Re: Encoding of Strings in DNames (X509IssuerSerial, X509SubjectName) from Martin Duerst on 2002-01-16 (w3c-ietf-xmldsig@w3.org from January to March 2002)

From: Martin Duerst <duerst@w3.org>
Date: Wed, 16 Jan 2002 22:50:25 +0900
To: "Gregor Karlinger" <gregor.karlinger@iaik.at>, "Joseph M. Reagle Jr." <reagle@w3.org>
Cc: "XMLSigWG" <w3c-ietf-xmldsig@w3.org>
Message-Id: <4.2.0.58.J.20020116224805.00a7d688@localhost>

At 14:21 02/01/16 +0100, Gregor Karlinger wrote:

>(2) (a fundamental problem): The instructions in section 2.4 of [2] operate
>     on a UTF8-String, i. e. in the octet domain. Our instructions operate
>     on a Unicode string, i. e. in the character domain. Therefore I consider
>     it useless to try to conform to RFC 2253 with the current instructions.

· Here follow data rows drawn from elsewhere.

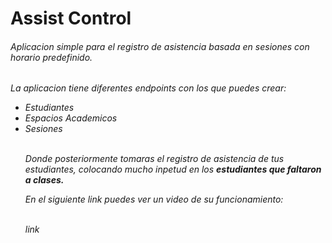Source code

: # Assist Control

<h6>Aplicacion simple para el registro de asistencia basada en sesiones con horario predefinido.<h6>

<p>La aplicacion tiene diferentes endpoints con los que puedes crear: <p> 
<ul>
<li>Estudiantes</li>
<li>Espacios Academicos</li>
<li>Sesiones</li>
<br>
<p>Donde posteriormente tomaras el registro de asistencia de tus estudiantes, colocando mucho inpetud en los <strong>estudiantes que faltaron a clases.</strong></p>

En el siguiente link puedes ver un video de su funcionamiento:

<br>
link
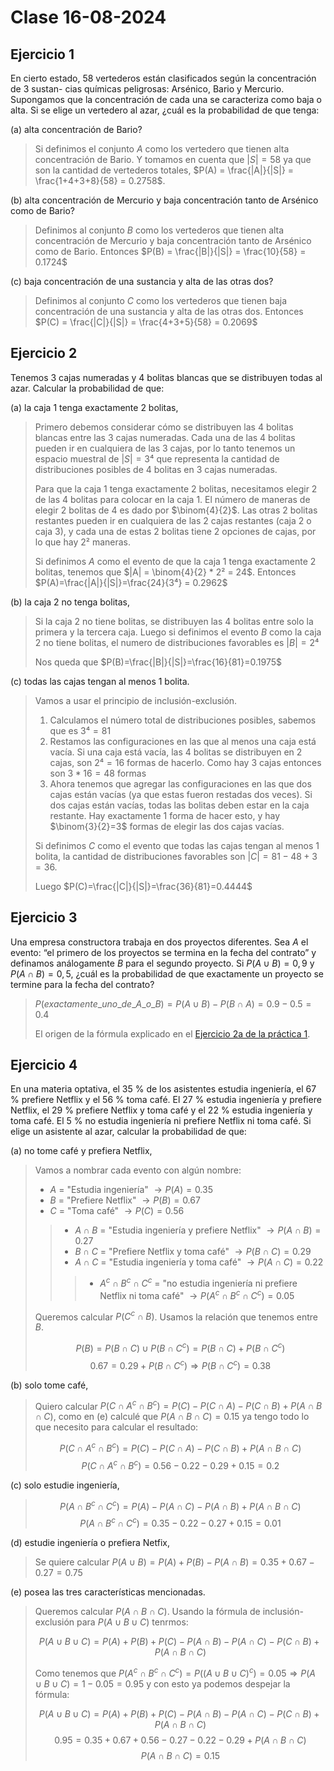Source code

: # Clase 16-08-2024

## Ejercicio 1 
En cierto estado, 58 vertederos están clasificados según la concentración de 3 sustan-
cias quı́micas peligrosas: Arsénico, Bario y Mercurio. Supongamos que la concentración de cada una
se caracteriza como baja o alta. Si se elige un vertedero al azar, ¿cuál es la probabilidad de que tenga:

(a) alta concentración de Bario?

> Si definimos el conjunto $A$ como los vertedero que tienen alta concentración de Bario. Y tomamos en cuenta que $|S| = 58$ ya que son la cantidad de vertederos totales, $P(A) = \frac{|A|}{|S|} = \frac{1+4+3+8}{58} = 0.2758$.

(b) alta concentración de Mercurio y baja concentración tanto de Arsénico como de Bario?

> Definimos al conjunto $B$ como los vertederos que tienen alta concentración de Mercurio y baja concentración tanto de Arsénico como de Bario. Entonces $P(B) = \frac{|B|}{|S|} = \frac{10}{58} = 0.1724$

(c) baja concentración de una sustancia y alta de las otras dos?

> Definimos al conjunto $C$ como los vertederos que tienen baja concentración de una sustancia y alta de las otras dos. Entonces $P(C) = \frac{|C|}{|S|} = \frac{4+3+5}{58} = 0.2069$

## Ejercicio 2
Tenemos 3 cajas numeradas y 4 bolitas blancas que se distribuyen todas al azar. Calcular la probabilidad de que:

(a) la caja 1 tenga exactamente 2 bolitas,

> Primero debemos considerar cómo se distribuyen las 4 bolitas blancas entre las 3 cajas numeradas. Cada una de las 4 bolitas pueden ir en cualquiera de las 3 cajas, por lo tanto tenemos un espacio muestral de $|S|=3⁴$ que representa la cantidad de distribuciones posibles de 4 bolitas en 3 cajas numeradas.
>
> Para que la caja 1 tenga exactamente 2 bolitas, necesitamos elegir 2 de las 4 bolitas para colocar en la caja 1. El número de maneras de elegir 2 bolitas de 4 es dado por $\binom{4}{2}$. Las otras 2 bolitas restantes pueden ir en cualquiera de las 2 cajas restantes (caja 2 o caja 3), y cada una de estas 2 bolitas tiene 2 opciones de cajas, por lo que hay $2²$ maneras.
>
> Si definimos $A$ como el evento de que la caja 1 tenga exactamente 2 bolitas, tenemos que $|A| = \binom{4}{2} * 2² = 24$. Entonces $P(A)=\frac{|A|}{|S|}=\frac{24}{3⁴} = 0.2962$

(b) la caja 2 no tenga bolitas,

> Si la caja 2 no tiene bolitas, se distribuyen las 4 bolitas entre solo la primera y la tercera caja. Luego si definimos el evento $B$ como la caja 2 no tiene bolitas, el numero de distribuciones favorables es $|B| = 2⁴$
>
> Nos queda que $P(B)=\frac{|B|}{|S|}=\frac{16}{81}=0.1975$

(c) todas las cajas tengan al menos 1 bolita.

> Vamos a usar el principio de inclusión-exclusión.
>1. Calculamos el número total de distribuciones posibles, sabemos que es $3⁴ =81$
>2. Restamos las configuraciones en las que al menos una caja está vacía. Si una caja está vacía, las 4 bolitas se distribuyen en 2 cajas, son $2⁴ = 16$ formas de hacerlo. Como hay 3 cajas entonces son $3*16=48$ formas
>3. Ahora tenemos que agregar las configuraciones en las que dos cajas están vacías (ya que estas fueron restadas dos veces). Si dos cajas están vacías, todas las bolitas deben estar en la caja restante. Hay exactamente 1 forma de hacer esto, y hay $\binom{3}{2}=3$ formas de elegir las dos cajas vacías.
>
> Si definimos $C$ como el evento que todas las cajas tengan al menos 1 bolita, la cantidad de distribuciones favorables son $|C|=81-48+3=36$.
>
> Luego $P(C)=\frac{|C|}{|S|}=\frac{36}{81}=0.4444$

## Ejercicio 3
Una empresa constructora trabaja en dos proyectos diferentes. Sea $A$ el evento: “el primero de los proyectos se termina en la fecha del contrato” y definamos análogamente $B$ para el segundo proyecto. Si $P (A \cup B) = 0,9$ y $P (A \cap B) = 0,5$, ¿cuál es la probabilidad de que exactamente un proyecto se termine para la fecha del contrato?

> $P(exactamente\_ uno\_ de\_ A\_ o\_ B)= P(A \cup B)  - P(B \cap A) = 0.9 - 0.5 = 0.4$
>
> El origen de la fórmula explicado en el [Ejercicio 2a de la práctica 1](https://github.com/malei-dc/PyE/tree/main/Guia-Ejercicios/Practica1).

## Ejercicio 4
En una materia optativa, el 35 % de los asistentes estudia ingenierı́a, el 67 % prefiere Netflix y el 56 % toma café. El 27 % estudia ingenierı́a y prefiere Netflix, el 29 % prefiere Netflix y toma café y el 22 % estudia ingenierı́a y toma café. El 5 % no estudia ingenierı́a ni prefiere Netflix ni toma café. Si elige un asistente al azar, calcular la probabilidad de que:

(a) no tome café y prefiera Netflix,

> Vamos a nombrar cada evento con algún nombre:
> - $A$ = "Estudia ingenierı́a" $\rightarrow P(A) = 0.35$
> - $B$ = "Prefiere Netflix" $\rightarrow P(B) = 0.67$
> - $C$ = "Toma café" $\rightarrow P(C) = 0.56$
>> - $A \cap B$ = "Estudia ingenierı́a y prefiere Netflix" $\rightarrow P(A \cap B) = 0.27$ 
>> - $B \cap C$ = "Prefiere Netflix y toma café" $\rightarrow P(B \cap C) = 0.29$
>> - $A \cap C$ = "Estudia ingenierı́a y toma café" $\rightarrow P(A \cap C) = 0.22$
>>> - $A^c \cap B^c \cap C^c$ = "no estudia ingenierı́a ni prefiere Netflix ni toma café" $\rightarrow P(A^c \cap B^c \cap C^c) = 0.05$
>
> Queremos calcular $P(C^c \cap B)$. Usamos la relación que tenemos entre $B$.
>
> $$P(B) = P(B \cap C) \cup P(B \cap C^c) =  P(B \cap C) + P(B \cap C^c)$$
> $$0.67 = 0.29 +  P(B \cap C^c) \Rightarrow P(B \cap C^c) = 0.38$$

(b) solo tome café,

> Quiero calcular $P(C \cap A^c \cap B^c) = P(C) - P(C \cap A) - P(C \cap B) + P(A \cap B \cap C)$, como en (e) calculé que $P(A \cap B \cap C) = 0.15$ ya tengo todo lo que necesito para calcular el resultado:
>
> $$P(C \cap A^c \cap B^c) = P(C) - P(C \cap A) - P(C \cap B) + P(A \cap B \cap C)$$
> $$P(C \cap A^c \cap B^c) = 0.56 - 0.22 - 0.29 + 0.15 = 0.2$$

(c) solo estudie ingenierı́a,

> $$P(A \cap B^c \cap C^c) = P(A) - P(A \cap C) - P(A \cap B) + P(A \cap B \cap C)$$
> $$P(A \cap B^c \cap C^c) = 0.35 - 0.22 - 0.27 + 0.15 = 0.01$$

(d) estudie ingenierı́a o prefiera Netfix,

> Se quiere calcular $P(A \cup B) = P(A) + P(B) - P(A \cap B) = 0.35 + 0.67 - 0.27 = 0.75$

(e) posea las tres caracterı́sticas mencionadas.

> Queremos calcular $P(A \cap B \cap C)$. Usando la fórmula de inclusión-exclusión para $P(A \cup B \cup C)$ tenrmos:
>
> $$ P(A \cup B \cup C) = P(A)+P(B)+P(C)-P(A \cap B)-P(A \cap C)-P(C \cap B)+P(A \cap B \cap C)$$
>
> Como tenemos que $P(A^c \cap B^c \cap C^c) = P((A \cup B \cup C)^c) = 0.05 \Rightarrow P(A \cup B \cup C) = 1 - 0.05 = 0.95$ y con esto ya podemos despejar la fórmula:
>
> $$ P(A \cup B \cup C) = P(A)+P(B)+P(C)-P(A \cap B)-P(A \cap C)-P(C \cap B)+P(A \cap B \cap C)$$
> $$ 0.95 = 0.35+0.67+0.56-0.27-0.22-0.29+P(A \cap B \cap C)$$
> $$ P(A \cap B \cap C) = 0.15$$










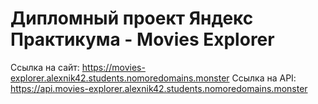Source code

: # Дипломный проект Яндекс Практикума - Movies Explorer

Ссылка на сайт: https://movies-explorer.alexnik42.students.nomoredomains.monster
Ссылка на API: https://api.movies-explorer.alexnik42.students.nomoredomains.monster
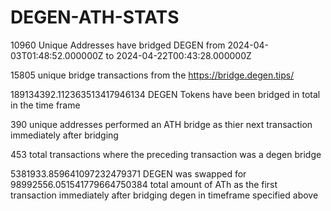 # DEGEN-ATH-STATS

10960 Unique Addresses have bridged DEGEN from 2024-04-03T01:48:52.000000Z to 2024-04-22T00:43:28.000000Z

15805 unique bridge transactions from the https://bridge.degen.tips/

189134392.112363513417946134 DEGEN Tokens have been bridged in total in the time frame


390 unique addresses performed an ATH bridge as thier next transaction immediately after bridging

453 total transactions where the preceding transaction was a degen bridge

5381933.859641097232479371 DEGEN was swapped for 98992556.051541779664750384 total amount of ATh   as the first transaction immediately after bridging degen in timeframe specified above
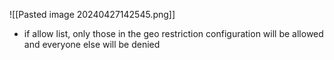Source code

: ![[Pasted image 20240427142545.png]]
- if allow list, only those in the geo restriction configuration will be allowed and everyone else will be denied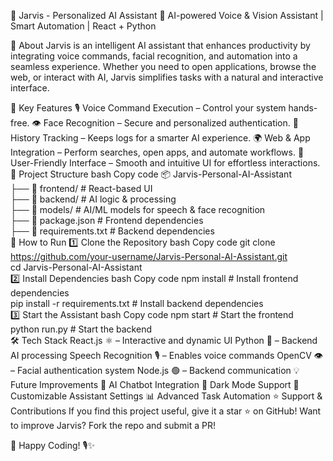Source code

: 🤖 Jarvis - Personalized AI Assistant
🚀 AI-powered Voice & Vision Assistant | Smart Automation | React + Python

📌 About
Jarvis is an intelligent AI assistant that enhances productivity by integrating voice commands, facial recognition, and automation into a seamless experience. Whether you need to open applications, browse the web, or interact with AI, Jarvis simplifies tasks with a natural and interactive interface.

🎯 Key Features
🎙️ Voice Command Execution – Control your system hands-free.
👁️ Face Recognition – Secure and personalized authentication.
📜 History Tracking – Keeps logs for a smarter AI experience.
🌍 Web & App Integration – Perform searches, open apps, and automate workflows.
🎨 User-Friendly Interface – Smooth and intuitive UI for effortless interactions.
📂 Project Structure
bash
Copy code
📦 Jarvis-Personal-AI-Assistant  
├── 📁 frontend/      # React-based UI  
├── 📁 backend/       # AI logic & processing  
├── 📁 models/        # AI/ML models for speech & face recognition  
├── 📄 package.json   # Frontend dependencies  
├── 📄 requirements.txt  # Backend dependencies  
🚀 How to Run
1️⃣ Clone the Repository
bash
Copy code
git clone https://github.com/your-username/Jarvis-Personal-AI-Assistant.git  
cd Jarvis-Personal-AI-Assistant  
2️⃣ Install Dependencies
bash
Copy code
npm install  # Install frontend dependencies  
pip install -r requirements.txt  # Install backend dependencies  
3️⃣ Start the Assistant
bash
Copy code
npm start  # Start the frontend  
python run.py  # Start the backend  
🛠 Tech Stack
React.js ⚛️ – Interactive and dynamic UI
Python 🐍 – Backend AI processing
Speech Recognition 🎙️ – Enables voice commands
OpenCV 👁️ – Facial authentication system
Node.js 🟢 – Backend communication
💡 Future Improvements
🤖 AI Chatbot Integration
🌙 Dark Mode Support
🔄 Customizable Assistant Settings
📊 Advanced Task Automation
⭐ Support & Contributions
If you find this project useful, give it a star ⭐ on GitHub!
Want to improve Jarvis? Fork the repo and submit a PR!

🚀 Happy Coding! 🎙️✨
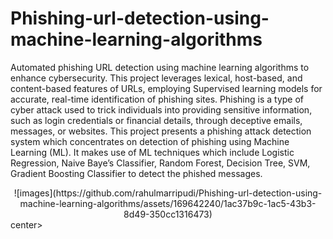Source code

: # Phishing-url-detection-using-machine-learning-algorithms
Automated phishing URL detection using machine learning algorithms to enhance cybersecurity. This project leverages lexical, host-based, and content-based features of URLs, employing Supervised learning models for accurate, real-time identification of phishing sites.
Phishing is a type of cyber attack used to trick individuals  into providing sensitive information, such as login  credentials or financial details, through deceptive emails,  messages, or websites.
This project presents a phishing attack detection system which concentrates on detection of phishing using Machine  Learning (ML). It makes use of ML techniques which  include Logistic Regression, Naive Baye’s Classifier,  Random Forest, Decision Tree, SVM, Gradient Boosting  Classifier  to  detect the phished messages.
<center>![images](https://github.com/rahulmarripudi/Phishing-url-detection-using-machine-learning-algorithms/assets/169642240/1ac37b9c-1ac5-43b3-8d49-350cc1316473)</center>center>



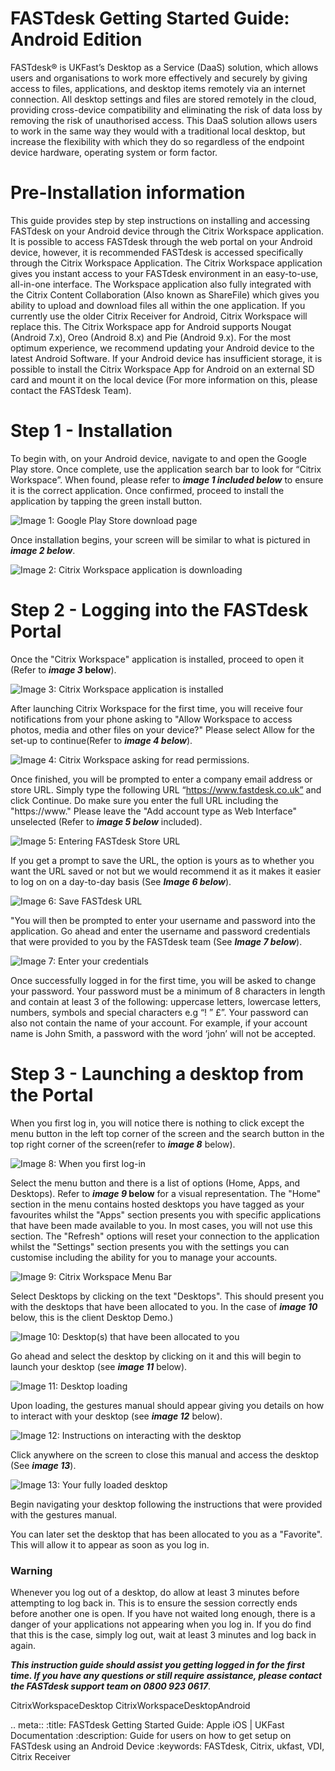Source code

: # FASTdesk Getting Started Guide: Android Edition

FASTdesk® is UKFast’s Desktop as a Service (DaaS) solution, which allows users and organisations to work more effectively and securely by giving access to files, applications, and desktop items remotely via an internet connection. All desktop settings and files are stored remotely in the cloud, providing cross-device compatibility and eliminating the risk of data loss by removing the risk of unauthorised access. This DaaS solution allows users to work in the same way they would with a traditional local desktop, but increase the flexibility with which they do so regardless of the endpoint device hardware, operating system or form factor.

# Pre-Installation information

This guide provides step by step instructions on installing and accessing FASTdesk on your Android device through the Citrix Workspace application. It is possible to access FASTdesk through the web portal on your Android device, however, it is recommended FASTdesk is accessed specifically through the Citrix Workspace Application. The Citrix Workspace application gives you instant access to your FASTdesk environment in an easy-to-use, all-in-one interface. The Workspace application also fully integrated with the Citrix Content Collaboration (Also known as ShareFile) which gives you ability to upload and download files all within the one application. If you currently use the older Citrix Receiver for Android, Citrix Workspace will replace this. The Citrix Workspace app for Android supports Nougat (Android 7.x), Oreo (Android 8.x) and Pie (Android 9.x). For the most optimum experience, we recommend updating your Android device to the latest Android Software. If your Android device has insufficient storage, it is possible to install the Citrix Workspace App for Android on an external SD card and mount it on the local device (For more information on this, please contact the FASTdesk Team).
 
# Step 1 - Installation
To begin with, on your Android device, navigate to and open the Google Play store. Once complete, use the application search bar to look for “Citrix Workspace”. When found, please refer to **_image 1 included below_** to ensure it is the correct application. Once confirmed, proceed to install the application by tapping the green install button. 

![Image 1: Google Play Store download page](files/Downloads_page.png "Image 1: Google Play Store download page")

Once installation begins, your screen will be similar to what is pictured in **_image 2 below_**.

![Image 2: Citrix Workspace application is downloading](files/downloading.png "Image 2: Citrix Workspace application is downloading")

# Step 2 - Logging into the FASTdesk Portal
Once the "Citrix Workspace" application is installed, proceed to open it (Refer to **_image 3_ below**).

![Image 3: Citrix Workspace application is installed](files/appstore.png "Image 3: Citrix Workspace application is installed")

After launching Citrix Workspace for the first time, you will receive four notifications from your phone asking to "Allow Workspace to access photos, media and other files on your device?" Please select Allow for the set-up to continue(Refer to **_image 4 below_**). 

![Image 4: Citrix Workspace asking for read permissions.](files/permisions1.png "Image 4: Citrix Workspace asking for read permissions.")

Once finished, you will be prompted to enter a company email address or store URL. Simply type the following URL “https://www.fastdesk.co.uk” and click Continue. Do make sure you enter the full URL including the "https://www." Please leave the "Add account type as Web Interface" unselected (Refer to **_image 5 below_** included).

![Image 5: Entering FASTdesk Store URL](files/Enterservercreds.png "Image 5: Entering FASTdesk Store URL")

If you get a prompt to save the URL, the option is yours as to whether you want the URL saved or not but we would recommend it as it makes it easier to log on on a day-to-day basis (See **_Image 6 below_**).


![Image 6: Save FASTdesk URL](files/firstlogin.png "Image 6: Save FASTdesk URL")

"You will then be prompted to enter your username and password into the application. Go ahead and enter the username and password credentials that were provided to you by the FASTdesk team (See **_Image 7 below_**). 


![Image 7: Enter your credentials](files/entercreds.png "Image 7: Enter your credentials")


Once successfully logged in for the first time, you will be asked to change your password. Your password must be a minimum of 8 characters in length and contain at least 3 of the following: uppercase letters, lowercase letters, numbers, symbols and special characters e.g “! ” £”. Your password can also not contain the name of your account. For example, if your account name is John Smith, a password with the word ‘john’ will not be accepted.

# Step 3 - Launching a desktop from the Portal
When you first log in, you will notice there is nothing to click except the menu button in the left top corner of the screen and the search button in the top right corner of the screen(refer to **_image 8_** below). 

![Image 8: When you first log-in](files/mainscreen.png "Image 8: When you first log-in")


Select the menu button and there is a list of options (Home, Apps, and Desktops). Refer to **_image 9_ below** for a visual representation. The "Home" section in the menu contains hosted desktops you have tagged as your favourites whilst the "Apps" section presents you with specific applications that have been made available to you. In most cases, you will not use this section. The "Refresh" options will reset your connection to the application whilst the "Settings" section presents you with the settings you can customise including the ability for you to manage your accounts. 

![Image 9: Citrix Workspace Menu Bar](files/Workspacemain.png "Image 9: Citrix Workspace Menu Bar")


Select Desktops by clicking on the text "Desktops". This should present you with the desktops that have been allocated to you. In the case of **_image 10_** below, this is the client Desktop Demo.)  


![Image 10: Desktop(s) that have been allocated to you](files/clientdesktop.png "Image 10: Desktop(s) that have been allocated to you")


Go ahead and select the desktop by clicking on it and this will begin to launch your desktop (see **_image 11_** below).


![Image 11: Desktop loading](files/Logginin2.png "Image 11: Desktop loading")


Upon loading, the gestures manual should appear giving you details on how to interact with your desktop (see **_image 12_** below).


![Image 12:  Instructions on interacting with the desktop](files/desktop_set_up.png "Image 12: Instructions on interacting with the desktop")


Click anywhere on the screen to close this manual and access the desktop (See **_image 13_**).


![Image 13:  Your fully loaded desktop](files/Desktopsloaded.png "Image 13: Your fully loaded desktop")


Begin navigating your desktop following the instructions that were provided with the gestures manual.

You can later set the desktop that has been allocated to you as a "Favorite". This will allow it to appear as soon as you log in.

### Warning 

Whenever you log out of a desktop, do allow at least 3 minutes before attempting to log back in. This is to ensure the session correctly ends before another one is open. If you have not waited long enough, there is a danger of your applications not appearing when you log in. If you do find that this is the case, simply log out, wait at least 3 minutes and log back in again.

**_This instruction guide should assist you getting logged in for the first time. If you have any questions or still require assistance, please contact the FASTdesk support team on 0800 923 0617_**.


CitrixWorkspaceDesktop CitrixWorkspaceDesktopAndroid


  .. meta::
     :title: FASTdesk Getting Started Guide: Apple iOS | UKFast Documentation
     :description: Guide for users on how to get setup on FASTdesk using an Android Device
     :keywords: FASTdesk, Citrix, ukfast, VDI, Citrix Receiver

I guess I would be the first to jump at anybody who confused
bytes and characters in a dangerous way. But here, one or
the other will lead to the same result, because we are only
looking at both characters as well as bytes with values below
128, and in this case, it doesn't make any difference at all,
due to the properties of UTF-8.

Regards,   Martin.


>Joseph,
>
>currently applications conforming with XMLDSIG must encode DNames in
>the way described in section 4.4.4 of the current draft [1]:
>
><specsnip>
>   * Consider the string as consisting of Unicode characters.
>
>   * Escape occurrences of the following special characters by
>     prefixing it with the "\" character:
>
>     - a "#" character occurring at the beginning of the string
>     - one of the characters ",", "+", """, "\", "<", ">" or ";"
>
>   * Escape all occurrences of ASCII control characters (Unicode range
>     \x00 - \x 1f) by replacing them with "\" followed by a two digit
>     hex number showing its Unicode number.
>
>   * Escape any trailing white space by replacing "\ " with "\20".
>
>   * Since a XML document logically consists of characters, not octets,
>     the resulting Unicode string is finally encoded according to the
>     character encoding used for producing the physical representation
>     of the XML document.
></specsnip>
>
>I think that there are two problems with these instructions:
>
>(1) We claim that these instructions are conforming with RFC 2253 [2]. This
>     is currently not true, since RFC 2253 demands the escaping of the
>     whitespace character (ASCII code \x20) at the beginning and at the
>     end of the string (see section 2.4).
>
>(2) (a fundamental problem): The instructions in section 2.4 of [2] operate
>     on a UTF8-String, i. e. in the octet domain. Our instructions operate
>     on a Unicode string, i. e. in the character domain. Therefore I consider
>     it useless to try to conform to RFC 2253 with the current instructions.
>
>To solve the problems, I suggest:
>
>- Do not state that the encoding of DNames conforms with RFC 2253, rather
>   state that our instructions are similar to that of RFC 2253 (only similar
>   because of the domain difference).
>
>- Modify the instructions as follows:
>
>   * Consider the string as consisting of Unicode characters.
>
>   * Escape occurrences of the following special characters by
>     prefixing it with the "\" character:
>
>     - a "#" occurring at the beginning of the string
>     - one of the characters ",", "+", """, "\", "<", ">" or ";"
>
>   * Escape control characters that are not XML characters (\x00-\x08,
>     \x0B-\x0C, \x0E-\x19).
>
>   This is sufficient in order to produce text that consists of valid
>   XML characters, and to be able to reparse the DName string.
>
>Liebe Gruesse/Regards,
>---------------------------------------------------------------
>DI Gregor Karlinger
>mailto:gregor.karlinger@iaik.at
>http://www.iaik.at
>Phone +43 316 873 5541
>Institute for Applied Information Processing and Communications
>Austria
>---------------------------------------------------------------
>
>---
>[1]
>http://www.w3.org/Signature/Drafts/xmldsig-core/Overview.html#sec-X509Data
>[2] http://ietf.org/rfc/rfc2253.txt

Received on Wednesday, 16 January 2002 19:56:04 UTC